Please copy out the entries below exactly, beginning with the line that contains "better by learning" and ending with the line that contains "#### Code Contributions", and include nothing outside that span.

Saved data entries:

+++

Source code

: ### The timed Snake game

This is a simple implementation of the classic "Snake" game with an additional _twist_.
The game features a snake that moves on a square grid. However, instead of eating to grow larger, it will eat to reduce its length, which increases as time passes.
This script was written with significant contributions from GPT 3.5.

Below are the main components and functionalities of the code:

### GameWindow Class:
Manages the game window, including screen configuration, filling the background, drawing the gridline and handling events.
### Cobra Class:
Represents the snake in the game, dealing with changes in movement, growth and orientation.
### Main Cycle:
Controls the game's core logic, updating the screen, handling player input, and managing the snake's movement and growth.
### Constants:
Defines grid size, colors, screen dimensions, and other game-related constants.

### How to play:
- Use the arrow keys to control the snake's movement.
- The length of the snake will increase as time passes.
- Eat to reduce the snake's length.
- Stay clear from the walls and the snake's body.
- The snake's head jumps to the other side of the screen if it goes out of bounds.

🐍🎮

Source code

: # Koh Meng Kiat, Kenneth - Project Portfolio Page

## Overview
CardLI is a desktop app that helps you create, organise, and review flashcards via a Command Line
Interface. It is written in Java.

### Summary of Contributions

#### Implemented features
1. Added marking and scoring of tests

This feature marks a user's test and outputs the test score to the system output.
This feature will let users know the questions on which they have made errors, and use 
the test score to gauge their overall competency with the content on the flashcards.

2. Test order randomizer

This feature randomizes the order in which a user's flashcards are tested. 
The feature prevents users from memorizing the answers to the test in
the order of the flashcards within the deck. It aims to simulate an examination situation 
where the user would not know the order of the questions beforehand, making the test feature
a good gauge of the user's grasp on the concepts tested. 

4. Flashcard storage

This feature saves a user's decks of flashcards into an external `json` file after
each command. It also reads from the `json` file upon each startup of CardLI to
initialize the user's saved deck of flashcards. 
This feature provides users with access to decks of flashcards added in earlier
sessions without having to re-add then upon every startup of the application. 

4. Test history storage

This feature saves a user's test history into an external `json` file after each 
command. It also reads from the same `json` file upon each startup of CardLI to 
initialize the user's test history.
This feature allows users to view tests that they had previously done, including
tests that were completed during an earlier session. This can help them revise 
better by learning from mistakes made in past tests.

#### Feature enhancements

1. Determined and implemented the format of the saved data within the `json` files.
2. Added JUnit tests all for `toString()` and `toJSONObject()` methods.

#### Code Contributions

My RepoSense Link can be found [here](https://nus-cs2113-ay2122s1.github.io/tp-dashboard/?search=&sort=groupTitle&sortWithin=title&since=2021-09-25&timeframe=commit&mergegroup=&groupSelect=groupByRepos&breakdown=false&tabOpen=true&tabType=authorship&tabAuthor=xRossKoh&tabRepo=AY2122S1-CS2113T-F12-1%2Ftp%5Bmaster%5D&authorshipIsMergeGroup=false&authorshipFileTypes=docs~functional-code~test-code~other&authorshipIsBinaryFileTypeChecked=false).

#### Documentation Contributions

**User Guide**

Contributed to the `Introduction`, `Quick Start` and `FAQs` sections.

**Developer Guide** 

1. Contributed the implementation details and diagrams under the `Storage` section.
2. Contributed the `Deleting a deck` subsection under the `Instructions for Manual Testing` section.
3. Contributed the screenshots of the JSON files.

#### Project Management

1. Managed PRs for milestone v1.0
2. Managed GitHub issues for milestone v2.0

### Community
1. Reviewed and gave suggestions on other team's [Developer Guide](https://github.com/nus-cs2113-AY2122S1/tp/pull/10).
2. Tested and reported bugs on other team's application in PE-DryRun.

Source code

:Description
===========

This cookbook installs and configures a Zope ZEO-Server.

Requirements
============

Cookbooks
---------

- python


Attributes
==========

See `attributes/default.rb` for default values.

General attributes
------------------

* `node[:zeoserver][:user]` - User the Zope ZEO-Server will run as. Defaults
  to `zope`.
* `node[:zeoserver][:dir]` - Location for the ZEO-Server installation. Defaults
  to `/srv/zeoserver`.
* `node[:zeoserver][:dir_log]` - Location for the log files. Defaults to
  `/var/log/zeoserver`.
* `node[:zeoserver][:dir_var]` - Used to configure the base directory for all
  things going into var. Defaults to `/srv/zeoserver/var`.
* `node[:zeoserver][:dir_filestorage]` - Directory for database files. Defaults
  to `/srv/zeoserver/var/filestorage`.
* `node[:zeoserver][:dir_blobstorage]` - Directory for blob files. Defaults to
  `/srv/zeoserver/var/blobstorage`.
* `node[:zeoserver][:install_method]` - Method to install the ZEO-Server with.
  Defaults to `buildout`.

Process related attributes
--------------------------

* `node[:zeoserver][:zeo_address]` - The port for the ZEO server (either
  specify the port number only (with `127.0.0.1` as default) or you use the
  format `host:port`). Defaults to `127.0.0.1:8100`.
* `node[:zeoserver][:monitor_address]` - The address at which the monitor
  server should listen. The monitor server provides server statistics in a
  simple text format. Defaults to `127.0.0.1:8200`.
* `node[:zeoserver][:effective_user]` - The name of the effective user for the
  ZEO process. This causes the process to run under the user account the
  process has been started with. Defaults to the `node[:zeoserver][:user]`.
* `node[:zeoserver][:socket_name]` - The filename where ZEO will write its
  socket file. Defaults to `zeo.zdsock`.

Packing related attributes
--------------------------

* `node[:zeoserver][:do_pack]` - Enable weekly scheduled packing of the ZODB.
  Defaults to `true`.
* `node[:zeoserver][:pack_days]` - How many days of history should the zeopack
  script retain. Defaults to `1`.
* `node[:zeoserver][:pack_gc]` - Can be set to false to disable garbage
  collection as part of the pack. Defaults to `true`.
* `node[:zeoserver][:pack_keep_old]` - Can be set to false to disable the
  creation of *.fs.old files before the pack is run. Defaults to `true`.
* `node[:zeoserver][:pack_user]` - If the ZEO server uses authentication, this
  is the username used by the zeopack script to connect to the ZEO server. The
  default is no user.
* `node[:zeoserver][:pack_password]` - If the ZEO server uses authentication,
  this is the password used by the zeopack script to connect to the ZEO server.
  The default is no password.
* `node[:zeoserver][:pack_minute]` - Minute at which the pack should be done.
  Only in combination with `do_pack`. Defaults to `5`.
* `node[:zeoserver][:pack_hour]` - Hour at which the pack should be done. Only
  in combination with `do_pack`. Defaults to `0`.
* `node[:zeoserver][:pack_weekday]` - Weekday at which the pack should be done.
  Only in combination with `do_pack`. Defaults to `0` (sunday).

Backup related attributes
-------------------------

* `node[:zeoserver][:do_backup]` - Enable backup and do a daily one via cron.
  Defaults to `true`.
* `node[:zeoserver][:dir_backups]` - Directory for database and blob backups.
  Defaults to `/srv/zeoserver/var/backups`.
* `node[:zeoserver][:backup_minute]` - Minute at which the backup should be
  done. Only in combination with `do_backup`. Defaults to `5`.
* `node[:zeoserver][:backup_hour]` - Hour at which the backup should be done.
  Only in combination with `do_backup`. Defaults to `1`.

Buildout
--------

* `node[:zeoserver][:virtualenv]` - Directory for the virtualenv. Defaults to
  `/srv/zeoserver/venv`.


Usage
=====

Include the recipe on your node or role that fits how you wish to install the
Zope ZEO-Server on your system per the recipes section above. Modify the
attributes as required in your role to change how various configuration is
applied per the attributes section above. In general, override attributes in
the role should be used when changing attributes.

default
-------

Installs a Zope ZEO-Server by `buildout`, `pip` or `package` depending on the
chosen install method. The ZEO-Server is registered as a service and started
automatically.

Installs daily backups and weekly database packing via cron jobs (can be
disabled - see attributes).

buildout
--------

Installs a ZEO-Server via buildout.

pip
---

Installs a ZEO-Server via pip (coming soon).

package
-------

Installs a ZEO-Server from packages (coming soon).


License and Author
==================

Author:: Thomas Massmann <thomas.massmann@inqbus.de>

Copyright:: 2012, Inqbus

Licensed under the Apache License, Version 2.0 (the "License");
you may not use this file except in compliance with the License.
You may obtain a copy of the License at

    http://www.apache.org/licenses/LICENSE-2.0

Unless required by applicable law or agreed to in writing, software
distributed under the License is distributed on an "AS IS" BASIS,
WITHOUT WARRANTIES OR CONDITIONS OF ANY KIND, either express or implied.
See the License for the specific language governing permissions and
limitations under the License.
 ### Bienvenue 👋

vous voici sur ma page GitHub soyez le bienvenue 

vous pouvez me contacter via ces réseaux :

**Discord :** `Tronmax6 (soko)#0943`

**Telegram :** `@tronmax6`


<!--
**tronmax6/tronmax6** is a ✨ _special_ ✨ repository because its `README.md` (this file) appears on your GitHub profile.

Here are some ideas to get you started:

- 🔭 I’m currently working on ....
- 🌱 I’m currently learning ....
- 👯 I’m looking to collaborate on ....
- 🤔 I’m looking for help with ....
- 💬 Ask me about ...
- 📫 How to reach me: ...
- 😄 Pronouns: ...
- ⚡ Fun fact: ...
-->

+++

COMPLETED TASK:
better by learning from mistakes made in past tests.

#### Feature enhancements

1. Determined and implemented the format of the saved data within the `json` files.
2. Added JUnit tests all for `toString()` and `toJSONObject()` methods.

#### Code Contributions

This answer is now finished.